The colors will fly
‘The only rule is there are no rules’
Shantanu Gavai | reporter
“Colorful” is the easiest way to describe the Holi festival, and just about all of the participants.
People from around the world celebrate this Indian cultural event, also known as “the Fesitval of Colors,” held annually by the Indian Student Association (ISA).
Vedant Dhruv, ISA president and senior in automotive technology, says that Holi is all about fun, colors and happiness.
“The only rule is that there are no rules in Holi,” he said. “We just throw color on whoever comes in front of us and get them all wet. We bring organic and natural color which wouldn’t harm the eyes, and the best part is that it’s free for everyone.”
Holi is an annual Hindu celebration held every year in India and around the world that marks the end of winter, and welcomes the spring season. Also known as Phagwah in India, Holi is a celebration of the harvest season and symbolizes the triumph of good over evil.
“Our association has been celebrating Holi for the last five years on campus, but we had around 200 students and faculty members play with us last year, which was our biggest turnout,” Dhruv said.
Kartik Keshre, ISA vice president and graduate student in accounting, says that no one is spared when it comes to Holi.
“You will see that you are throwing color at strangers as you’re easily welcomed and included in the event,” he said. “People get wild with songs as they dance in color and scream their lungs out.”
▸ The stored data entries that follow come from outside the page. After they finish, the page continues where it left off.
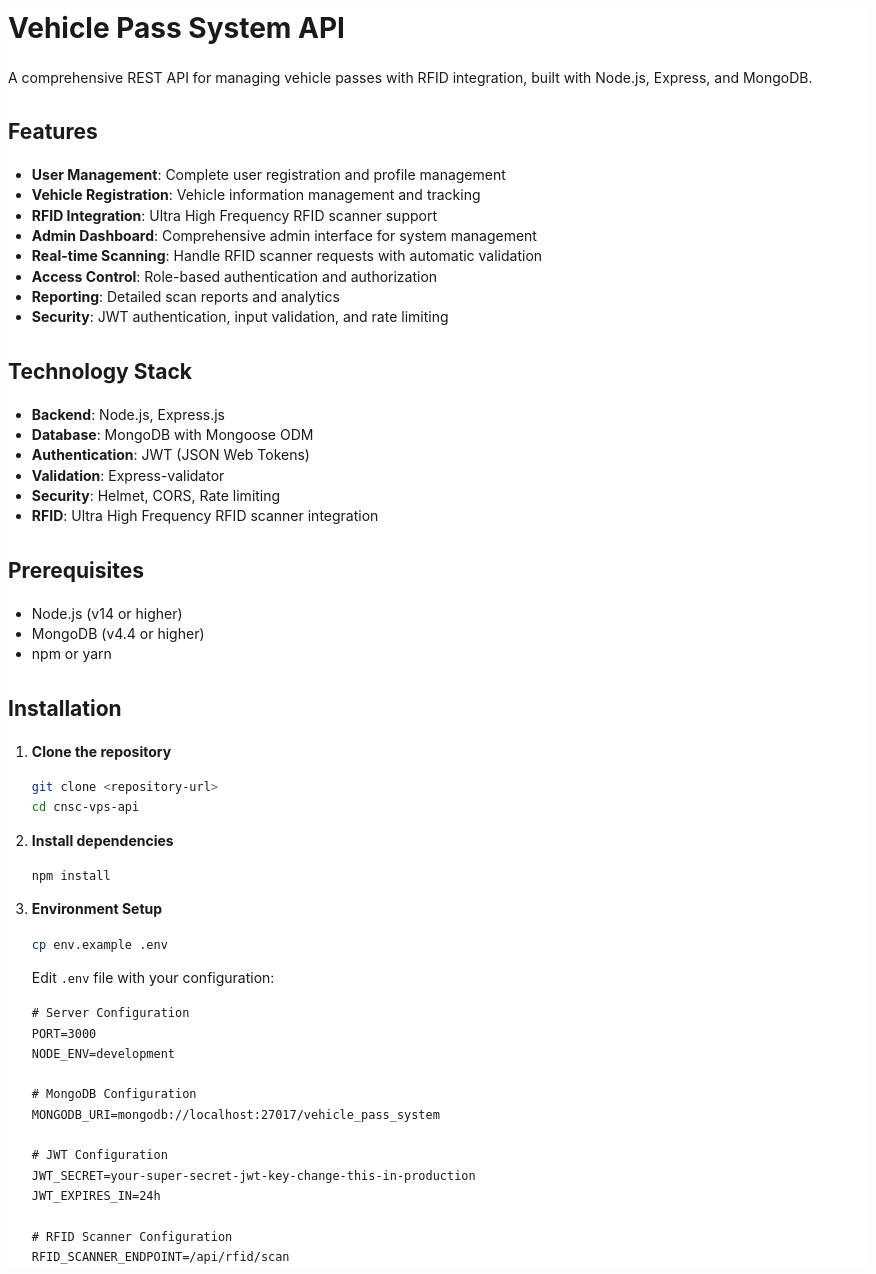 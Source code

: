 # Vehicle Pass System API

A comprehensive REST API for managing vehicle passes with RFID integration, built with Node.js, Express, and MongoDB.

## Features

- **User Management**: Complete user registration and profile management
- **Vehicle Registration**: Vehicle information management and tracking
- **RFID Integration**: Ultra High Frequency RFID scanner support
- **Admin Dashboard**: Comprehensive admin interface for system management
- **Real-time Scanning**: Handle RFID scanner requests with automatic validation
- **Access Control**: Role-based authentication and authorization
- **Reporting**: Detailed scan reports and analytics
- **Security**: JWT authentication, input validation, and rate limiting

## Technology Stack

- **Backend**: Node.js, Express.js
- **Database**: MongoDB with Mongoose ODM
- **Authentication**: JWT (JSON Web Tokens)
- **Validation**: Express-validator
- **Security**: Helmet, CORS, Rate limiting
- **RFID**: Ultra High Frequency RFID scanner integration

## Prerequisites

- Node.js (v14 or higher)
- MongoDB (v4.4 or higher)
- npm or yarn

## Installation

1. **Clone the repository**
   ```bash
   git clone <repository-url>
   cd cnsc-vps-api
   ```

2. **Install dependencies**
   ```bash
   npm install
   ```

3. **Environment Setup**
   ```bash
   cp env.example .env
   ```
   
   Edit `.env` file with your configuration:
   ```env
   # Server Configuration
   PORT=3000
   NODE_ENV=development

   # MongoDB Configuration
   MONGODB_URI=mongodb://localhost:27017/vehicle_pass_system

   # JWT Configuration
   JWT_SECRET=your-super-secret-jwt-key-change-this-in-production
   JWT_EXPIRES_IN=24h

   # RFID Scanner Configuration
   RFID_SCANNER_ENDPOINT=/api/rfid/scan
   ```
Participants are known to become coated in watercolors.
“It gets so hard to even recognize the faces of your best friends when you are playing Holi,” said Omiya Kabir, ISA secretary and graduate student in human resource management.
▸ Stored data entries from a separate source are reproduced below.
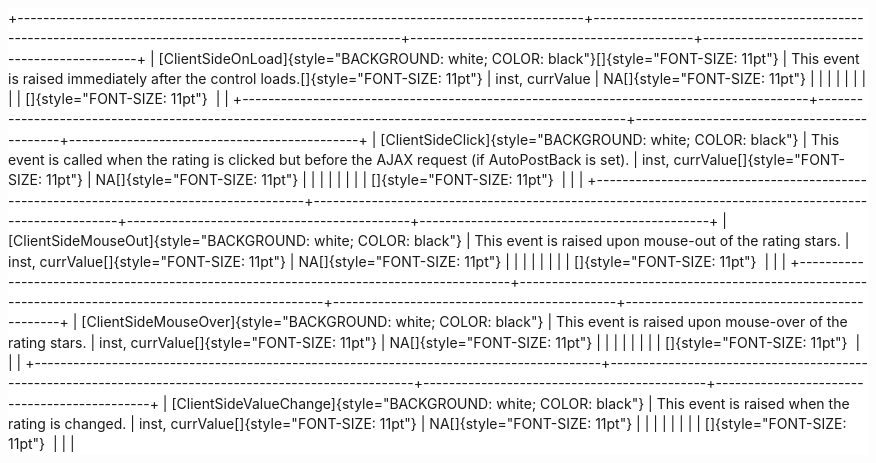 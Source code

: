 +----------------------------------------------------------------------------------------+-------------------------------------------------------------------------------------------------------+--------------------------------------------+---------------------------------------------+
| [ClientSideOnLoad]{style="BACKGROUND: white; COLOR: black"}[]{style="FONT-SIZE: 11pt"} | This event is raised immediately after the control loads.[]{style="FONT-SIZE: 11pt"}                  | inst, currValue                            | NA[]{style="FONT-SIZE: 11pt"}               |
|                                                                                        |                                                                                                       |                                            |                                             |
|                                                                                        |                                                                                                       | []{style="FONT-SIZE: 11pt"}                |                                             |
+----------------------------------------------------------------------------------------+-------------------------------------------------------------------------------------------------------+--------------------------------------------+---------------------------------------------+
| [ClientSideClick]{style="BACKGROUND: white; COLOR: black"}                             | This event is called when the rating is clicked but before the AJAX request (if AutoPostBack is set). | inst, currValue[]{style="FONT-SIZE: 11pt"} | NA[]{style="FONT-SIZE: 11pt"}               |
|                                                                                        |                                                                                                       |                                            |                                             |
|                                                                                        | []{style="FONT-SIZE: 11pt"}                                                                           |                                            |                                             |
+----------------------------------------------------------------------------------------+-------------------------------------------------------------------------------------------------------+--------------------------------------------+---------------------------------------------+
| [ClientSideMouseOut]{style="BACKGROUND: white; COLOR: black"}                          | This event is raised upon mouse-out of the rating stars.                                              | inst, currValue[]{style="FONT-SIZE: 11pt"} | NA[]{style="FONT-SIZE: 11pt"}               |
|                                                                                        |                                                                                                       |                                            |                                             |
|                                                                                        | []{style="FONT-SIZE: 11pt"}                                                                           |                                            |                                             |
+----------------------------------------------------------------------------------------+-------------------------------------------------------------------------------------------------------+--------------------------------------------+---------------------------------------------+
| [ClientSideMouseOver]{style="BACKGROUND: white; COLOR: black"}                         | This event is raised upon mouse-over of the rating stars.                                             | inst, currValue[]{style="FONT-SIZE: 11pt"} | NA[]{style="FONT-SIZE: 11pt"}               |
|                                                                                        |                                                                                                       |                                            |                                             |
|                                                                                        | []{style="FONT-SIZE: 11pt"}                                                                           |                                            |                                             |
+----------------------------------------------------------------------------------------+-------------------------------------------------------------------------------------------------------+--------------------------------------------+---------------------------------------------+
| [ClientSideValueChange]{style="BACKGROUND: white; COLOR: black"}                       | This event is raised when the rating is changed.                                                      | inst, currValue[]{style="FONT-SIZE: 11pt"} | NA[]{style="FONT-SIZE: 11pt"}               |
|                                                                                        |                                                                                                       |                                            |                                             |
|                                                                                        | []{style="FONT-SIZE: 11pt"}                                                                           |                                            |                                             |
“Last year, we had students from Brazil, Paraguay, China, and other countries were thrilled to be a part of the event and they had a gala time as it was something they saw for the first time,” said Kabir. “It brings back the kid in you, you want to be in the outdoors and have all those colors and everything.”
Feni Amin, ISA resource coordinator and senior in biology, says that students all over the campus have been looking forward to Holi for a year now. ISA has tried to make it as exciting as possible this time.
“We’ll have a DJ and pumped up Indian music in the background while people will be splashing watercolors at each other,” said Amin. “This free event allows people to relax and sit on the benches or be in the middle of the mush.”
Holi will be held at the Gorilla Village on Saturday, March 30, from noon-3 p.m.